Task goal: Below are lines of data; give the number of them that contain "attributes", and only that.

[Stored data]
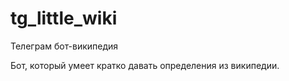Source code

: # tg_little_wiki
Телеграм бот-википедия

Бот, который умеет кратко давать определения из википедии.
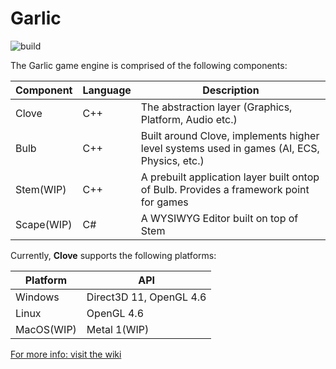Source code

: # Garlic
![build](https://github.com/AGarlicMonkey/Garlic/workflows/build/badge.svg)

The Garlic game engine is comprised of the following components:

|Component|Language|Description|
|-|-|-|
|Clove|C++|The abstraction layer (Graphics, Platform, Audio etc.)|
|Bulb|C++|Built around Clove, implements higher level systems used in games (AI, ECS, Physics, etc.)|
|Stem(WIP)|C++|A prebuilt application layer built ontop of Bulb. Provides a framework point for games|
|Scape(WIP)|C#|A WYSIWYG Editor built on top of Stem|

Currently, **Clove** supports the following platforms:

|**Platform**|**API**|
|-|-|
|Windows|Direct3D 11, OpenGL 4.6|
|Linux|OpenGL 4.6|
|MacOS(WIP)|Metal 1(WIP)|

[For more info: visit the wiki](https://github.com/AGarlicMonkey/Clove/wiki)
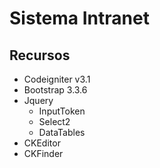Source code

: # Sistema Intranet

## Recursos
 - Codeigniter v3.1
 - Bootstrap 3.3.6
 - Jquery
    * InputToken
    * Select2
    * DataTables
 - CKEditor
 - CKFinder
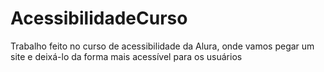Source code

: # AcessibilidadeCurso
Trabalho feito no curso de acessibilidade da Alura, onde vamos pegar um site e deixá-lo da forma mais acessível para os usuários
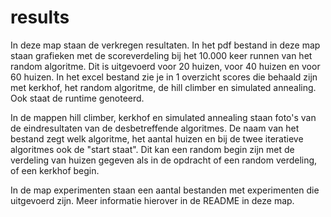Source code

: # results

In deze map staan de verkregen resultaten. In het pdf bestand in deze map staan grafieken met de scoreverdeling bij het 10.000 keer runnen van het random algoritme. Dit is uitgevoerd voor 20 huizen, voor 40 huizen en voor 60 huizen. In het excel bestand zie je in 1 overzicht scores die behaald zijn met kerkhof, het random algoritme, de hill climber en simulated annealing. Ook staat de runtime genoteerd.

In de mappen hill climber, kerkhof en simulated annealing staan foto's van de eindresultaten van de desbetreffende algoritmes. De naam van het bestand zegt welk algoritme, het aantal huizen en bij de twee iteratieve algoritmes ook de "start staat". Dit kan een random begin zijn met de verdeling van huizen gegeven als in de opdracht of een random verdeling, of een kerkhof begin.

In de map experimenten staan een aantal bestanden met experimenten die uitgevoerd zijn. Meer informatie hierover in de README in deze map.
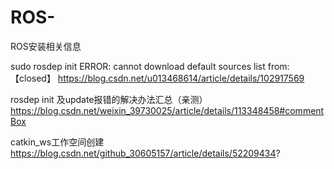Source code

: # ROS-
ROS安装相关信息

sudo rosdep init ERROR: cannot download default sources list from:【closed】
https://blog.csdn.net/u013468614/article/details/102917569

rosdep init 及update报错的解决办法汇总（亲测）    
https://blog.csdn.net/weixin_39730025/article/details/113348458#commentBox

catkin_ws工作空间创建                                                                                       
https://blog.csdn.net/github_30605157/article/details/52209434?





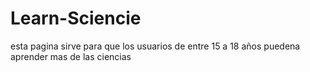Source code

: # Learn-Sciencie
esta pagina sirve para que los usuarios de entre 15 a 18 años puedena aprender mas de las ciencias
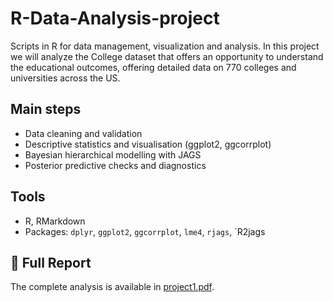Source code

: # R-Data-Analysis-project
Scripts in R for data management, visualization and analysis. In this project we will analyze the College dataset that offers an opportunity to understand the educational outcomes, offering detailed data on 770 colleges and universities across the US. 
## Main steps
- Data cleaning and validation
- Descriptive statistics and visualisation (ggplot2, ggcorrplot)
- Bayesian hierarchical modelling with JAGS
- Posterior predictive checks and diagnostics

## Tools
- R, RMarkdown
- Packages: `dplyr`, `ggplot2`, `ggcorrplot`, `lme4`, `rjags`, `R2jags

## 📄 Full Report
The complete analysis is available in [project1.pdf](docs/project1.pdf).
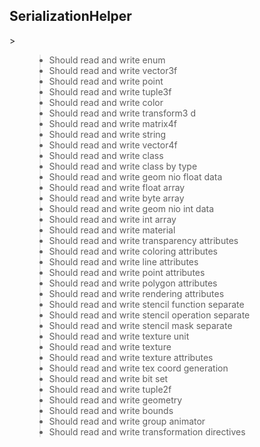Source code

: <h2>SerializationHelper</h2>
> <ul>
<blockquote><li>Should read and write enum</li>
<li>Should read and write vector3f</li>
<li>Should read and write point</li>
<li>Should read and write tuple3f</li>
<li>Should read and write color</li>
<li>Should read and write transform3 d</li>
<li>Should read and write matrix4f</li>
<li>Should read and write string</li>
<li>Should read and write vector4f</li>
<li>Should read and write class</li>
<li>Should read and write class by type</li>
<li>Should read and write geom nio float data</li>
<li>Should read and write float array</li>
<li>Should read and write byte array</li>
<li>Should read and write geom nio int data</li>
<li>Should read and write int array</li>
<li>Should read and write material</li>
<li>Should read and write transparency attributes</li>
<li>Should read and write coloring attributes</li>
<li>Should read and write line attributes</li>
<li>Should read and write point attributes</li>
<li>Should read and write polygon attributes</li>
<li>Should read and write rendering attributes</li>
<li>Should read and write stencil function separate</li>
<li>Should read and write stencil operation separate</li>
<li>Should read and write stencil mask separate</li>
<li>Should read and write texture unit</li>
<li>Should read and write texture</li>
<li>Should read and write texture attributes</li>
<li>Should read and write tex coord generation</li>
<li>Should read and write bit set</li>
<li>Should read and write tuple2f</li>
<li>Should read and write geometry</li>
<li>Should read and write bounds</li>
<li>Should read and write group animator</li>
<li>Should read and write transformation directives</li>
</blockquote><blockquote></ul></blockquote>
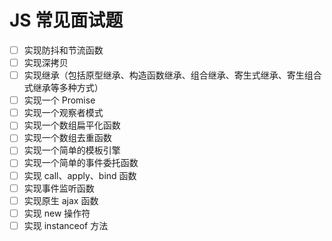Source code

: # JS 常见面试题

-   [ ] 实现防抖和节流函数
-   [ ] 实现深拷贝
-   [ ] 实现继承（包括原型继承、构造函数继承、组合继承、寄生式继承、寄生组合式继承等多种方式）
-   [ ] 实现一个 Promise
-   [ ] 实现一个观察者模式
-   [ ] 实现一个数组扁平化函数
-   [ ] 实现一个数组去重函数
-   [ ] 实现一个简单的模板引擎
-   [ ] 实现一个简单的事件委托函数
-   [ ] 实现 call、apply、bind 函数
-   [ ] 实现事件监听函数
-   [ ] 实现原生 ajax 函数
-   [ ] 实现 new 操作符
-   [ ] 实现 instanceof 方法
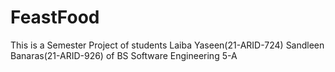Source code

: # FeastFood
This is a Semester Project of students Laiba Yaseen(21-ARID-724) Sandleen Banaras(21-ARID-926) of BS Software Engineering 5-A

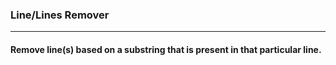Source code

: ### Line/Lines Remover
---------------------------
#### Remove line(s) based on a substring that is present in that particular line.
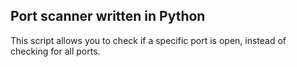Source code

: ## Port scanner written in Python
This script allows you to check if a specific port is open, instead of checking for all ports.
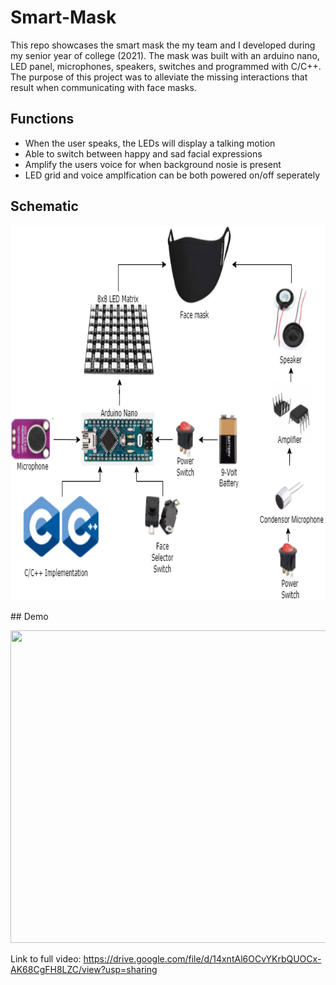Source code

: # Smart-Mask
This repo showcases the smart mask the my team and I developed during my senior year of college (2021). The mask was built with an arduino nano, LED panel, microphones, speakers, switches and programmed with C/C++. The purpose of this project was to alleviate the missing interactions that result when communicating with face masks. 

## Functions
 * When the user speaks, the LEDs will display a talking motion
 * Able to switch between happy and sad facial expressions
 * Amplify the users voice for when background nosie is present
 * LED grid and voice amplfication can be both powered on/off seperately

## Schematic
<p align="center">
<img width="700" height="600" src="images/scheme.PNG">
</p>
## Demo
<p align="center">
<img width="700" height="500" src="images/smartg.gif">
</p>

Link to full video: https://drive.google.com/file/d/14xntAl6OCvYKrbQUOCx-AK68CgFH8LZC/view?usp=sharing
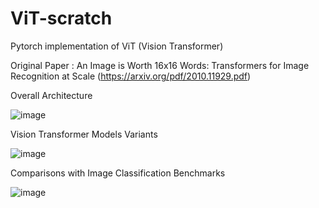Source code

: # ViT-scratch
Pytorch implementation of ViT (Vision Transformer)

Original Paper : An Image is Worth 16x16 Words: Transformers for Image Recognition at Scale (https://arxiv.org/pdf/2010.11929.pdf)


Overall Architecture

![image](https://user-images.githubusercontent.com/69974410/185327677-c2378e98-395a-4e1a-a2d7-6615bebf8218.png)


Vision Transformer Models Variants

![image](https://user-images.githubusercontent.com/69974410/185328203-52e36baa-d1a9-4eab-b18d-f92987a71215.png)


Comparisons with Image Classification Benchmarks

![image](https://user-images.githubusercontent.com/69974410/185328457-434f53f4-99f5-4161-9fa7-a2945f54faf8.png)


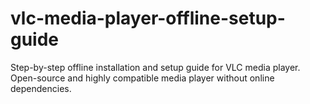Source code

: # vlc-media-player-offline-setup-guide
Step-by-step offline installation and setup guide for VLC media player. Open-source and highly compatible media player without online dependencies.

Solution for this exercise: 7